** What to work on **
Could you output every record below exactly as it appears?

==*==

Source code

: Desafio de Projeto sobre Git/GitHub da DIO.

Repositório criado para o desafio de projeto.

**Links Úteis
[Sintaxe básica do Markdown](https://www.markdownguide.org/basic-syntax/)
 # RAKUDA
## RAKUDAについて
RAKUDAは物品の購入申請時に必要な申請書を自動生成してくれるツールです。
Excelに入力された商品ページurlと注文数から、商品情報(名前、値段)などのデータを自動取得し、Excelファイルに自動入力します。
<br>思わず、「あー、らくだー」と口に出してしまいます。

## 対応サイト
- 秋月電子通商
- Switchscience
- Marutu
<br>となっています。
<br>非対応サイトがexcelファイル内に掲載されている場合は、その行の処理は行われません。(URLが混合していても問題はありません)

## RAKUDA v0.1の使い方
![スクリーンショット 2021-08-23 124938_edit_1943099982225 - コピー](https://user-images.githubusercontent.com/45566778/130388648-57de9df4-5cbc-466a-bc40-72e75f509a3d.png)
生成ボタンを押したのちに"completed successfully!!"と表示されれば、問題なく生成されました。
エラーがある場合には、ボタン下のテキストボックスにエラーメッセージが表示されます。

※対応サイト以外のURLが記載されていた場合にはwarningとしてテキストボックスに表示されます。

==*==

** Written answer **
Source code

: Desafio de Projeto sobre Git/GitHub da DIO.

Repositório criado para o desafio de projeto.

**Links Úteis
[Sintaxe básica do Markdown](https://www.markdownguide.org/basic-syntax/)
 # RAKUDA
## RAKUDAについて
RAKUDAは物品の購入申請時に必要な申請書を自動生成してくれるツールです。
Excelに入力された商品ページurlと注文数から、商品情報(名前、値段)などのデータを自動取得し、Excelファイルに自動入力します。
<br>思わず、「あー、らくだー」と口に出してしまいます。

## 対応サイト
- 秋月電子通商
- Switchscience
- Marutu
<br>となっています。
<br>非対応サイトがexcelファイル内に掲載されている場合は、その行の処理は行われません。(URLが混合していても問題はありません)

## RAKUDA v0.1の使い方
![スクリーンショット 2021-08-23 124938_edit_1943099982225 - コピー](https://user-images.githubusercontent.com/45566778/130388648-57de9df4-5cbc-466a-bc40-72e75f509a3d.png)
生成ボタンを押したのちに"completed successfully!!"と表示されれば、問題なく生成されました。
エラーがある場合には、ボタン下のテキストボックスにエラーメッセージが表示されます。

※対応サイト以外のURLが記載されていた場合にはwarningとしてテキストボックスに表示されます。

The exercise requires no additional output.